Sato Kazuko's chawan presents two distinct painted compositions on opposing faces: one side bears expressive calligraphic strokes in iron-brown — brushwork that evokes the character "美" (beauty) or the branching limbs of a winter pine — while the reverse displays a bold lattice (kōshi 格子) pattern rendered in both iron-brown and soft blue-grey. This dual-face design is characteristic of playful, skilled e-shino composition: the bowl becomes a small theatre in the hand, offering a new landscape with each rotation during temae (点前), the choreography of tea preparation.

The glaze surface shows the hallmark Shino qualities: fine, all-over crazing (kannyu 貫入), a warm off-white ground punctuated by subtle iron freckles, and the characteristic soft sheen that diffuses light rather than reflecting it. The rim carries the faintest orange-blush where the glaze thins — a phenomenon called hi-iro (火色), the fire's own signature.

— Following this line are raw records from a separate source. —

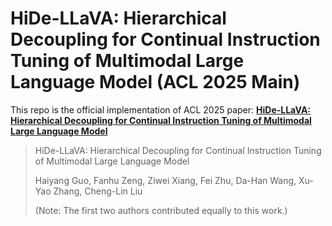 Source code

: # HiDe-LLaVA: Hierarchical Decoupling for Continual Instruction Tuning of Multimodal Large Language Model (ACL 2025 Main)

This repo is the official implementation of ACL 2025 paper: **[HiDe-LLaVA: Hierarchical Decoupling for Continual Instruction Tuning of Multimodal Large Language Model](https://arxiv.org/abs/2503.12941)**

> HiDe-LLaVA: Hierarchical Decoupling for Continual Instruction Tuning of Multimodal Large Language Model
>
> Haiyang Guo, Fanhu Zeng, Ziwei Xiang, Fei Zhu, Da-Han Wang, Xu-Yao Zhang, Cheng-Lin Liu
> 
> (Note: The first two authors contributed equally to this work.)
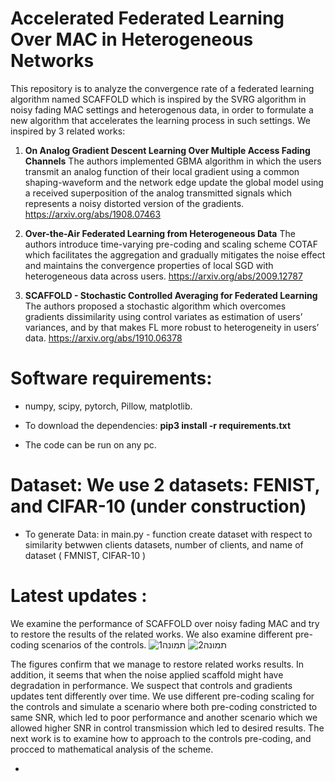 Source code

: # Accelerated Federated Learning Over MAC in Heterogeneous Networks


This repository is to analyze the convergence rate of a federated learning algorithm named SCAFFOLD which is inspired by the SVRG algorithm in noisy fading MAC settings and heterogenous data, in order to formulate a new algorithm that accelerates the learning process in such settings.  We inspired by 3 related works:

1.	****On Analog Gradient Descent Learning Over Multiple Access Fading Channels****
The authors implemented GBMA algorithm in which the users transmit an analog function of their local gradient using a common shaping-waveform and the network edge update the global model using a received superposition of the analog transmitted signals which represents a noisy distorted version of the gradients.
https://arxiv.org/abs/1908.07463

2.	**Over-the-Air Federated Learning from Heterogeneous Data**
The authors introduce time-varying pre-coding and scaling scheme COTAF which facilitates the aggregation and gradually mitigates the noise effect and maintains the convergence properties of local SGD with heterogeneous data across users.
https://arxiv.org/abs/2009.12787

3.	**SCAFFOLD - Stochastic Controlled Averaging for Federated Learning**
The authors proposed a stochastic algorithm which overcomes gradients dissimilarity using control variates as estimation of users’ variances, and by that makes FL more robust to heterogeneity in users’ data.
https://arxiv.org/abs/1910.06378

# Software requirements:
- numpy, scipy, pytorch, Pillow, matplotlib.

- To download the dependencies: **pip3 install -r requirements.txt**

- The code can be run on any pc.

# Dataset: We use 2 datasets: FENIST, and CIFAR-10 (under construction)

- To generate Data: in main.py - function create dataset with respect to similarity betwwen clients datasets, number of clients, and name of dataset ( FMNIST, CIFAR-10 )

# Latest updates : 
We examine the performance of SCAFFOLD over noisy fading MAC and try to restore the results of the related works.
 We also examine different pre-coding scenarios of the controls.
 ![תמונה1](https://user-images.githubusercontent.com/72392859/110620699-ff6d4100-81a1-11eb-9994-459beeffad2a.png)
![תמונה2](https://user-images.githubusercontent.com/72392859/110620704-01370480-81a2-11eb-8687-f8b726de770d.png)

The figures confirm that we manage to restore related works results. In addition, it seems that when the noise applied scaffold might have degradation in performance. We suspect that controls and gradients updates tent differently over time. We use different pre-coding scaling for the controls and simulate a scenario where both pre-coding constricted to same SNR, which led to poor performance and another scenario which we allowed higher SNR in control transmission which led to desired results.
The next work is to examine how to approach to the controls pre-coding, and procced to mathematical analysis of the scheme.


-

POETIC LINE: "Iron traces cross white silence — two faces of the same morning, both true."

🔹 [ DEEP-DIVE COMMENTARY ]
Shino ware emerged in Mino Province (present-day Gifu Prefecture) under the influence of tea master Furuta Oribe and the aesthetics of Sen no Rikyū's wabi-cha philosophy. Unlike the sleek, dark glazes of Karatsu or the celadon refinement of Kyoto wares, Shino was deliberately imperfect — thick, textured, and warmly opaque. The key technical achievement was the formulation of a high-feldspar glaze (chōseki 長石) fired at approximately 1230–1280°C in a reduction-oxidation cycle that produced the signature milky-white surface.

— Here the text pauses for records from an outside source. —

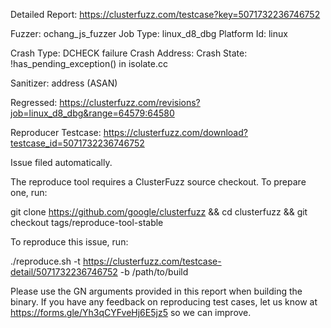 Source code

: Detailed Report: https://clusterfuzz.com/testcase?key=5071732236746752

Fuzzer: ochang_js_fuzzer
Job Type: linux_d8_dbg
Platform Id: linux

Crash Type: DCHECK failure
Crash Address: 
Crash State:
  !has_pending_exception() in isolate.cc
  
Sanitizer: address (ASAN)

Regressed: https://clusterfuzz.com/revisions?job=linux_d8_dbg&range=64579:64580

Reproducer Testcase: https://clusterfuzz.com/download?testcase_id=5071732236746752

Issue filed automatically.

The reproduce tool requires a ClusterFuzz source checkout. To prepare one, run:

git clone https://github.com/google/clusterfuzz && cd clusterfuzz && git checkout tags/reproduce-tool-stable

To reproduce this issue, run:

./reproduce.sh -t https://clusterfuzz.com/testcase-detail/5071732236746752 -b /path/to/build

Please use the GN arguments provided in this report when building the binary. If you have any feedback on reproducing test cases, let us know at https://forms.gle/Yh3qCYFveHj6E5jz5 so we can improve.
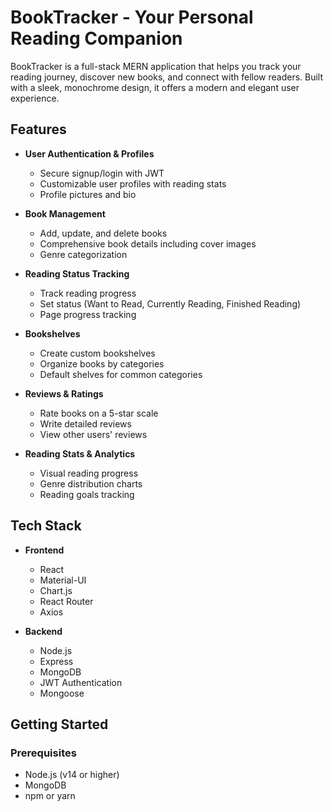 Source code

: # BookTracker - Your Personal Reading Companion

BookTracker is a full-stack MERN application that helps you track your reading journey, discover new books, and connect with fellow readers. Built with a sleek, monochrome design, it offers a modern and elegant user experience.

## Features

- **User Authentication & Profiles**
  - Secure signup/login with JWT
  - Customizable user profiles with reading stats
  - Profile pictures and bio

- **Book Management**
  - Add, update, and delete books
  - Comprehensive book details including cover images
  - Genre categorization

- **Reading Status Tracking**
  - Track reading progress
  - Set status (Want to Read, Currently Reading, Finished Reading)
  - Page progress tracking

- **Bookshelves**
  - Create custom bookshelves
  - Organize books by categories
  - Default shelves for common categories

- **Reviews & Ratings**
  - Rate books on a 5-star scale
  - Write detailed reviews
  - View other users' reviews

- **Reading Stats & Analytics**
  - Visual reading progress
  - Genre distribution charts
  - Reading goals tracking

## Tech Stack

- **Frontend**
  - React
  - Material-UI
  - Chart.js
  - React Router
  - Axios

- **Backend**
  - Node.js
  - Express
  - MongoDB
  - JWT Authentication
  - Mongoose

## Getting Started

### Prerequisites

- Node.js (v14 or higher)
- MongoDB
- npm or yarn

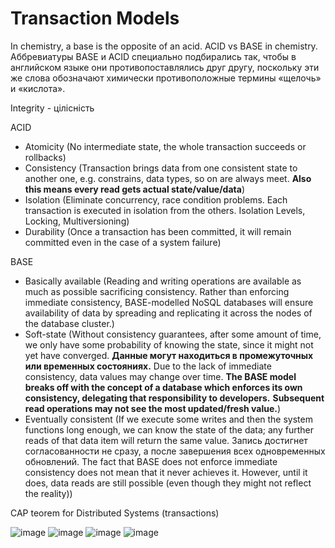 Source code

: # Transaction Models

In chemistry, a base is the opposite of an acid. ACID vs BASE in chemistry.\
Аббревиатуры BASE и ACID специально подбирались так, чтобы в английском языке они противопоставлялись друг другу, поскольку эти же слова обозначают химически противоположные термины «щелочь» и «кислота».

Integrity - цілісність

ACID

- Atomicity (No intermediate state, the whole transaction succeeds or rollbacks)
- Consistency (Transaction brings data from one consistent state to another one, e.g. constrains, data types, so on are always meet. __Also this means every read gets actual state/value/data__)
- Isolation (Eliminate concurrency, race condition problems. Each transaction is executed in isolation from the others. Isolation Levels, Locking, Multiversioning)
- Durability (Once a transaction has been committed, it will remain committed even in the case of a system failure)

BASE

- Basically available (Reading and writing operations are available as much as possible sacrificing сonsistency. Rather than enforcing immediate consistency, BASE-modelled NoSQL databases will ensure availability of data by spreading and replicating it across the nodes of the database cluster.)
- Soft-state (Without consistency guarantees, after some amount of time, we only have some probability of knowing the state, since it might not yet have converged. __Данные могут находиться в промежуточных или временных состояниях.__ Due to the lack of immediate consistency, data values may change over time. __The BASE model breaks off with the concept of a database which enforces its own consistency, delegating that responsibility to developers.__ __Subsequent read operations may not see the most updated/fresh value.__)
- Eventually consistent (If we execute some writes and then the system functions long enough, we can know the state of the data; any further reads of that data item will return the same value. Запись достигнет согласованности не сразу, а после завершения всех одновременных обновлений. The fact that BASE does not enforce immediate consistency does not mean that it never achieves it. However, until it does, data reads are still possible (even though they might not reflect the reality))

CAP teorem for Distributed Systems (transactions)

![image](https://github.com/VIK2395/Databases/assets/50545334/355957a4-3f15-4619-8b66-64135c96ef19)
![image](https://github.com/VIK2395/Databases/assets/50545334/238440a5-7ccc-4d78-9ef0-0c0f2f108360)
![image](https://github.com/VIK2395/Databases/assets/50545334/5fba2816-8c1d-430b-965e-8f24a92c8368)
![image](https://github.com/VIK2395/Databases/assets/50545334/e09b4716-3892-4267-affa-fb4b96a8077d)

E-Shino (絵志野) specifically refers to pieces decorated with iron-pigment painting (oni-ita 鬼板, a high-iron clay body used as underglaze paint) applied before the white glaze coating. During firing, the iron oxide burns to a warm rust-brown or charcoal grey depending on kiln atmosphere and glaze thickness above it — which is why Sato Kazuko's painted strokes appear in that distinctive warm-brown and slate-grey dual tone visible in this bowl.

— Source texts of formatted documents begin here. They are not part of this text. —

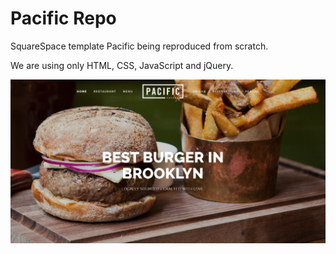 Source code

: # Pacific Repo
SquareSpace template Pacific being reproduced from scratch.

We are using only HTML, CSS, JavaScript and jQuery.

![Pacific](pacific.png) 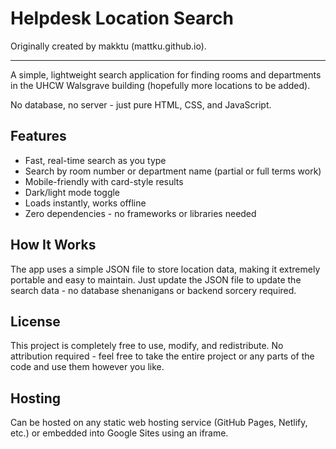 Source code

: # Helpdesk Location Search

Originally created by makktu (mattku.github.io).
_________________________________________________

A simple, lightweight search application for finding rooms and departments in the UHCW Walsgrave building (hopefully more locations to be added).

No database, no server - just pure HTML, CSS, and JavaScript.

## Features

- Fast, real-time search as you type
- Search by room number or department name (partial or full terms work)
- Mobile-friendly with card-style results
- Dark/light mode toggle
- Loads instantly, works offline
- Zero dependencies - no frameworks or libraries needed

## How It Works

The app uses a simple JSON file to store location data, making it extremely portable and easy to maintain. Just update the JSON file to update the search data - no database shenanigans or backend sorcery required.

## License

This project is completely free to use, modify, and redistribute. No attribution required - feel free to take the entire project or any parts of the code and use them however you like.

## Hosting

Can be hosted on any static web hosting service (GitHub Pages, Netlify, etc.) or embedded into Google Sites using an iframe.
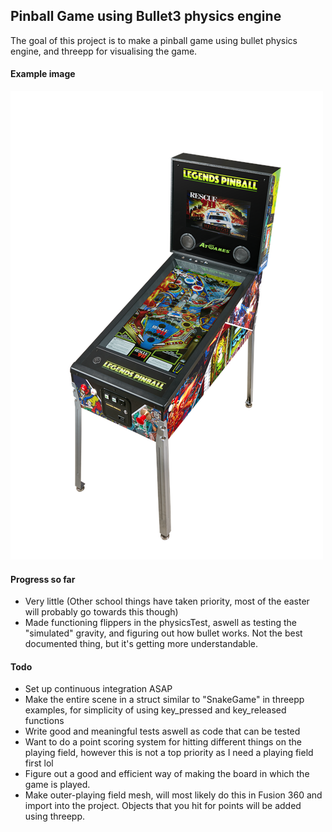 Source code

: ## Pinball Game using Bullet3 physics engine
The goal of this project is to make a pinball game using bullet physics engine, and threepp for visualising the game.

#### Example image
![img.png](doc/pictures/pinballgameExample.png) 

#### Progress so far
* Very little (Other school things have taken priority, most of the easter will probably go towards this though)
* Made functioning flippers in the physicsTest, aswell as testing the "simulated" gravity, and figuring out how bullet works. Not the best documented thing, but it's getting more understandable.


#### Todo
* Set up continuous integration ASAP
* Make the entire scene in a struct similar to "SnakeGame" in threepp examples, for simplicity of using key_pressed and key_released functions
* Write good and meaningful tests aswell as code that can be tested
* Want to do a point scoring system for hitting different things on the playing field, however this is not a top priority as I need a playing field first lol
* Figure out a good and efficient way of making the board in which the game is played.
* Make outer-playing field mesh, will most likely do this in Fusion 360 and import into the project. Objects that you hit for points will be added using threepp.


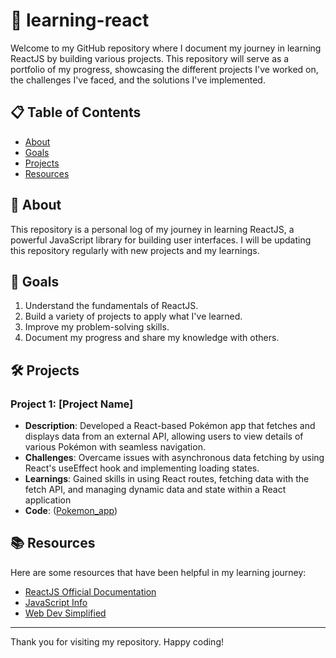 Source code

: # 🚀 learning-react
Welcome to my GitHub repository where I document my journey in learning ReactJS by building various projects. This repository will serve as a portfolio of my progress, showcasing the different projects I've worked on, the challenges I've faced, and the solutions I've implemented.

## 📋 Table of Contents

- [About](#-about)
- [Goals](#-goals)
- [Projects](#-projects)
- [Resources](#-resources)

## 📝 About

This repository is a personal log of my journey in learning ReactJS, a powerful JavaScript library for building user interfaces. I will be updating this repository regularly with new projects and my learnings.

## 🎯 Goals

1. Understand the fundamentals of ReactJS.
2. Build a variety of projects to apply what I've learned.
3. Improve my problem-solving skills.
4. Document my progress and share my knowledge with others.

## 🛠 Projects

### Project 1: [Project Name]
- **Description**: Developed a React-based Pokémon app that fetches and displays data from an external API, allowing users to view details of various Pokémon with seamless navigation.
- **Challenges**: Overcame issues with asynchronous data fetching by using React's useEffect hook and implementing loading states.
- **Learnings**: Gained skills in using React routes, fetching data with the fetch API, and managing dynamic data and state within a React application
- **Code**: ([Pokemon_app](https://github.com/jasserbenjemaa/learning-react/tree/main/pokemon_app))

## 📚 Resources

Here are some resources that have been helpful in my learning journey:

- [ReactJS Official Documentation](https://reactjs.org/docs/getting-started.html)
- [JavaScript Info](https://javascript.info/)
- [Web Dev Simplified](https://www.youtube.com/@WebDevSimplified)

---

Thank you for visiting my repository. Happy coding!

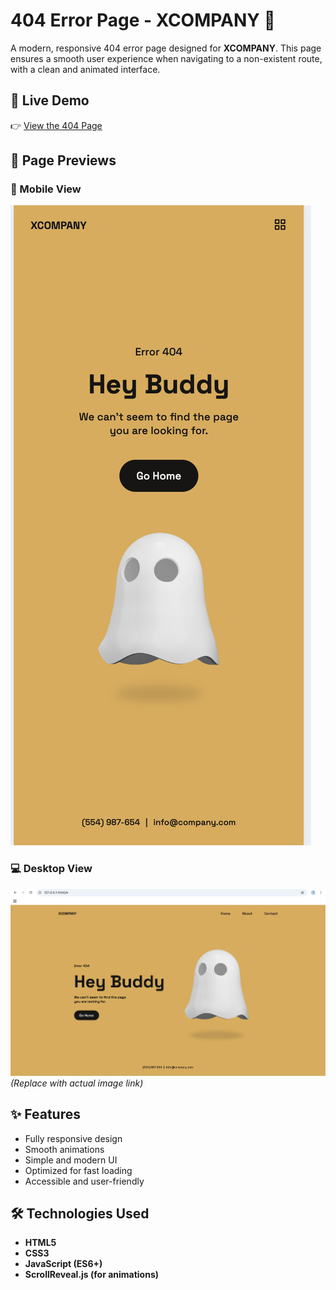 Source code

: # 404 Error Page - XCOMPANY 🚀

A modern, responsive 404 error page designed for **XCOMPANY**. This page ensures a smooth user experience when navigating to a non-existent route, with a clean and animated interface.

## 🔗 Live Demo
👉 [View the 404 Page](https://jolly-cactus-1921a8.netlify.app)

## 📸 Page Previews
### 📱 Mobile View
![Mobile Preview](assets/img/mobile.png) 

### 💻 Desktop View
![Desktop Preview](assets/img/desktop.png) *(Replace with actual image link)*

## ✨ Features
- Fully responsive design
- Smooth animations
- Simple and modern UI
- Optimized for fast loading
- Accessible and user-friendly

## 🛠️ Technologies Used
- **HTML5**
- **CSS3**
- **JavaScript (ES6+)**
- **ScrollReveal.js (for animations)**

The fine crazing (kannyu) across the entire glaze surface is not a flaw but a desirable quality in Shino appreciation — over years of use in tea ceremony, the crazes absorb residual matcha, water, and the oils from the user's hands, developing a patina called yo-hen (窯変余薫) or simply "tea stain beauty," which deepens the bowl's visual complexity and personalises it to its keeper.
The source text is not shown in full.